Incentives & regulatory mechanisms
This World Bank crafted policy is fully committed to the neoliberal paradigm. No one seems to have paid any heed to how this ideological commitment is inconsistent with the incentives and regulatory measures proposed by the policy. In the main however, the proposals are World Bank approved and conventional – such as one window facilities, branch/Liaison Management Information System, Special Economic Zones Management Information System, Business Matchmaking module, online portal and helpdesk, etc.
But the commitment to incentivization of key sectors and the encouragement of the buildup of local supply chains are clearly inconsistent with the neoliberal orientation of the policy, as are commitments to induce firms to transfer technology. Again, it is not recognized that such attempts are often negated by the commitment to the preservation of intellectual property rights. The granting of fiscal incentives to priority sectors may be seen as being inconsistent with the neoliberal orientation of the policy, as are attempts to “adopt incentives to … indicators of performance of investors.” This is also the case with respect to locational incentives and incentives to producers of “national and strategic importance.”
The national economy is to be fully subordinated to imperialist money markets. This policy legitimates full scale privatization gradually of all of our national assets to foreign investors.
The list of prioritized sections is maximalist. This list is so vast that it covers almost all sectors currently operational in Pakistan, including even agriculture and “high-quality” textiles.
Read More: Does Pakistan Need A Charter Of The Economy?
FDI rights mandated by the policy are taken almost verbatim from the World Bank and World Intellectual Property Organization (WIPO) legislation and standards. Further, the policy regime is literally mortgaged to foreign investors. The policy states that “foreign investors will be protected against any future policy shifts having any negative impact on their investments.” This effectively rules out not only any nationalization, but also puts restraints on M&A activities and corporate taxation changes. A model bilateral investment treaty, inspired by the World Bank, has been crafted for this purpose. A legal framework is being developed to continuously monitor and reform the regulatory regime to increase its conformity to globally mandated standards. A new foreign investment law and dispute resolution settlement procedures within the national legal system are under preparation.

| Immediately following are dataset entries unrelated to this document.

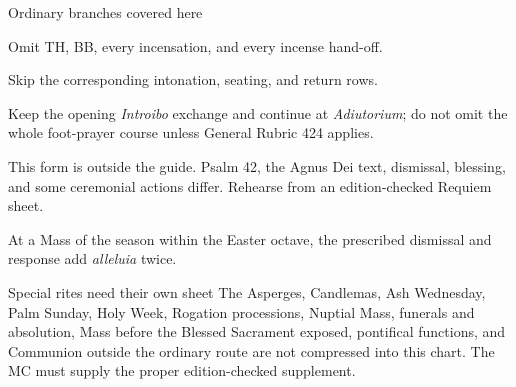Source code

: \begin{coachbox}{Ordinary branches covered here}
\begin{description}[style=multiline,leftmargin=0.27\linewidth,labelwidth=0.24\linewidth]
  \item[No incense.] Omit TH, BB, every incensation, and every incense hand-off.
  \item[No Gloria/Credo.] Skip the corresponding intonation, seating, and
  return rows.
  \item[Psalm 42 omitted.] Keep the opening \textit{Introibo} exchange and
  continue at \textit{Adiutorium}; do not omit the whole foot-prayer course
  unless General Rubric 424 applies.
  \item[Requiem.] This form is outside the guide. Psalm 42, the Agnus Dei text,
  dismissal, blessing, and some ceremonial actions differ. Rehearse from an
  edition-checked Requiem sheet.
  \item[Easter dismissal.] At a Mass of the season within the Easter octave,
  the prescribed dismissal and response add \textit{alleluia} twice.
\end{description}
\end{coachbox}

\begin{watchbox}{Special rites need their own sheet}
The Asperges, Candlemas, Ash Wednesday, Palm Sunday, Holy Week, Rogation
processions, Nuptial Mass, funerals and absolution, Mass before the Blessed
Sacrament exposed, pontifical functions, and Communion outside the ordinary
route are not compressed into this chart. The MC must supply the proper
edition-checked supplement.
\end{watchbox}
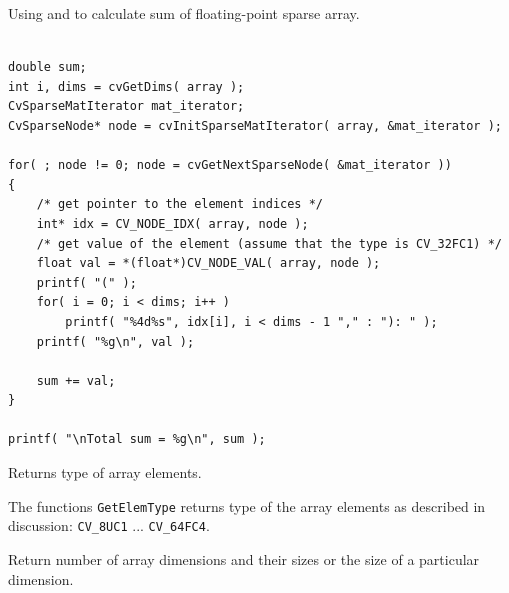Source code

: Using  and  to calculate sum of floating-point sparse array.

\begin{lstlisting}

double sum;
int i, dims = cvGetDims( array );
CvSparseMatIterator mat_iterator;
CvSparseNode* node = cvInitSparseMatIterator( array, &mat_iterator );

for( ; node != 0; node = cvGetNextSparseNode( &mat_iterator ))
{
    /* get pointer to the element indices */
    int* idx = CV_NODE_IDX( array, node );
    /* get value of the element (assume that the type is CV_32FC1) */
    float val = *(float*)CV_NODE_VAL( array, node );
    printf( "(" );
    for( i = 0; i < dims; i++ )
        printf( "%4d%s", idx[i], i < dims - 1 "," : "): " );
    printf( "%g\n", val );

    sum += val;
}

printf( "\nTotal sum = %g\n", sum );

\end{lstlisting}


\label{GetElemType}

Returns type of array elements.


\begin{description}
\end{description}


The functions \texttt{GetElemType} returns type of the array elements
as described in  discussion: \texttt{CV\_8UC1}
... \texttt{CV\_64FC4}.


\label{GetDims, GetDimSize}

Return number of array dimensions and their sizes or the size of a particular dimension.


\begin{description}
\end{description}


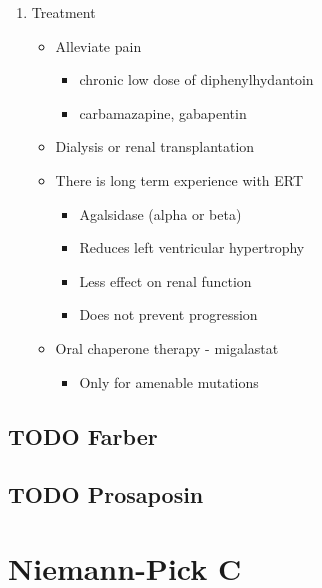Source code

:\documentclass{scrartcl}
\begin{document}
\begin{enumerate}
\item Treatment
\label{sec:org85b1f3e}
\begin{itemize}
\item Alleviate pain
\begin{itemize}
\item chronic low dose of diphenylhydantoin
\item carbamazapine, gabapentin
\end{itemize}
\item Dialysis or renal transplantation
\item There is long term experience with ERT
\begin{itemize}
\item Agalsidase (alpha or beta)
\item Reduces left ventricular hypertrophy
\item Less effect on renal function
\item Does not prevent progression
\end{itemize}
\item Oral chaperone therapy - migalastat
\begin{itemize}
\item Only for amenable mutations
\end{itemize}
\end{itemize}
\end{enumerate}

\subsection{{\bfseries\sffamily TODO} Farber}
\label{sec:orgb1f516c}

\subsection{{\bfseries\sffamily TODO} Prosaposin}
\label{sec:orgfe9f635}


\section{Niemann-Pick C}
\label{sec:orgb184dc5}
\end{document}
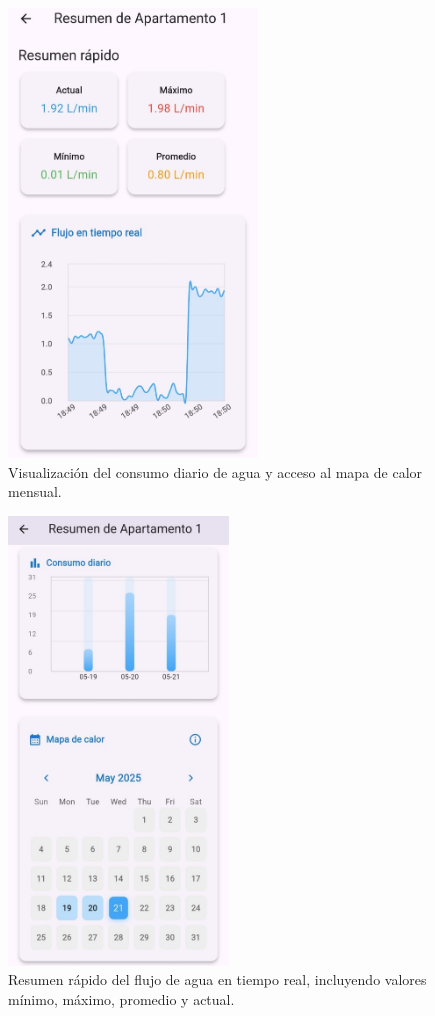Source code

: \documentclass[conference]{IEEEtran}
\begin{document}
\begin{figure}[htbp]
    \centerline{\includegraphics[width=\linewidth, height=450px]{Prototipo5.jpeg}}
    \caption{Visualización del consumo diario de agua y acceso al mapa de calor mensual.}
    \label{fig}
\end{figure}

\begin{figure}[htbp]
    \centerline{\includegraphics[width=\linewidth, height=450px]{Prototipo6.jpeg}}
    \caption{Resumen rápido del flujo de agua en tiempo real, incluyendo valores mínimo, máximo, promedio y actual.}
    \label{fig}
\end{figure}
\end{document}
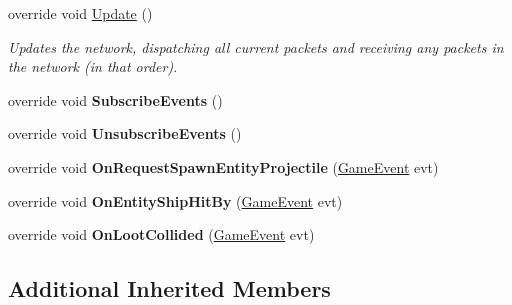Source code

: \begin{DoxyCompactItemize}
override void \hyperlink{class_skyrates_1_1_client_1_1_network_1_1_dummy_client_a293ecc1918e24e8da6002a2491277333}{Update} ()
\begin{DoxyCompactList}\small\item\em Updates the network, dispatching all current packets and receiving any packets in the network (in that order). \end{DoxyCompactList}\item 
\hypertarget{class_skyrates_1_1_client_1_1_network_1_1_dummy_client_aa917662499560c267709d5704f2cdfb1}{override void {\bfseries Subscribe\-Events} ()}\label{class_skyrates_1_1_client_1_1_network_1_1_dummy_client_aa917662499560c267709d5704f2cdfb1}

\item 
\hypertarget{class_skyrates_1_1_client_1_1_network_1_1_dummy_client_a369ccdfe91669af037a8aaf2ea4a8aae}{override void {\bfseries Unsubscribe\-Events} ()}\label{class_skyrates_1_1_client_1_1_network_1_1_dummy_client_a369ccdfe91669af037a8aaf2ea4a8aae}

\item 
\hypertarget{class_skyrates_1_1_client_1_1_network_1_1_dummy_client_a5102783742554da1eb2e0fd89af34ab7}{override void {\bfseries On\-Request\-Spawn\-Entity\-Projectile} (\hyperlink{class_skyrates_1_1_client_1_1_game_1_1_event_1_1_game_event}{Game\-Event} evt)}\label{class_skyrates_1_1_client_1_1_network_1_1_dummy_client_a5102783742554da1eb2e0fd89af34ab7}

\item 
\hypertarget{class_skyrates_1_1_client_1_1_network_1_1_dummy_client_ae43c30a66d4bde821a82702ec26adafa}{override void {\bfseries On\-Entity\-Ship\-Hit\-By} (\hyperlink{class_skyrates_1_1_client_1_1_game_1_1_event_1_1_game_event}{Game\-Event} evt)}\label{class_skyrates_1_1_client_1_1_network_1_1_dummy_client_ae43c30a66d4bde821a82702ec26adafa}

\item 
\hypertarget{class_skyrates_1_1_client_1_1_network_1_1_dummy_client_a1ca4a5e98b0be1ebe674345380debcc9}{override void {\bfseries On\-Loot\-Collided} (\hyperlink{class_skyrates_1_1_client_1_1_game_1_1_event_1_1_game_event}{Game\-Event} evt)}\label{class_skyrates_1_1_client_1_1_network_1_1_dummy_client_a1ca4a5e98b0be1ebe674345380debcc9}

\end{DoxyCompactItemize}
\subsection*{Additional Inherited Members}


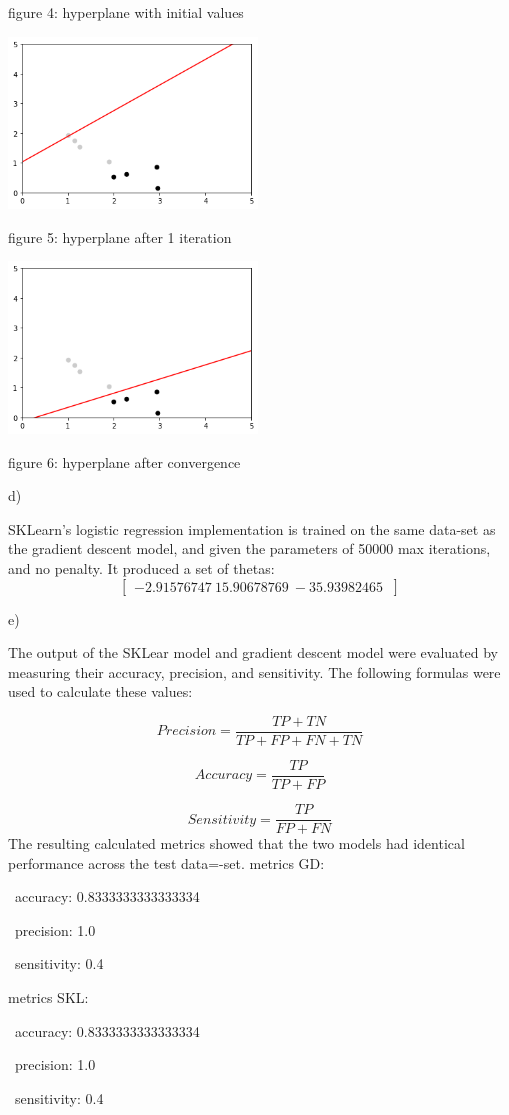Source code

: \documentclass{homework}
\begin{document}
\caption{figure 4: hyperplane with initial values}

\centering
\includegraphics[width=250]{2b1.png}

\caption{figure 5: hyperplane after 1 iteration}

\centering
\includegraphics[width=250]{2bf.png}

\caption{figure 6: hyperplane after convergence}

\raggedright

d)

SKLearn's logistic regression implementation is trained on the same data-set as the gradient descent model, and given the parameters of 50000 max iterations, and no penalty. It produced a set of thetas:
\[
\begin{bmatrix}
 -2.91576747\ 15.90678769\ -35.93982465\
\end{bmatrix}
\]

e)

The output of the SKLear model and gradient descent model were evaluated by measuring their accuracy, precision, and sensitivity. The following formulas were used to calculate these values:

\[
Precision = \frac{TP+TN}{TP+FP+FN+TN}
\]

\[
Accuracy = \frac{TP}{TP+FP}
\]

\[
Sensitivity = \frac{TP}{FP+FN}
\]
The resulting calculated metrics showed that the two models had identical performance across the test data=-set.
metrics GD: 

\    accuracy:  0.8333333333333334
    
\    precision:  1.0
    
\    sensitivity:  0.4
    
metrics SKL: 

\    accuracy:  0.8333333333333334
    
\    precision:  1.0
    
\    sensitivity:  0.4
\end{document}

A farewell to national economic self-reliance
It appears that the Policy is reflective of the much-hyped Charter of Economy. It is clear that our economic elite has bid farewell to the objective of achieving national economic self-reliance for all time to come. Foreign investment is now seen as the sole driver of development. Stimulating domestic investment does not interest the elite anymore; they cannot mend their rent seeking, tax avoiding ways or bring about meaningful or structural reform. The national economy is to be fully subordinated to imperialist money markets. This policy legitimates full scale privatization gradually of all of our national assets to foreign investors.
It is natural therefore that the ideology of neoliberalism dominates the proposed policy paradigm. State policy is being legally and institutionally subordinated to crises ridden global markets. References to sectoral prioritization, import substitution, technological upgrades, etc. are meaningless in this policy’s perspective.
As Pakistan integrates with global markets, its development process will necessarily become more unequal, and mired in the lower ends of global product and services supply chains, and subsequently more dependent on concessional imperialist loans and advances. Expect more of the status quo to follow.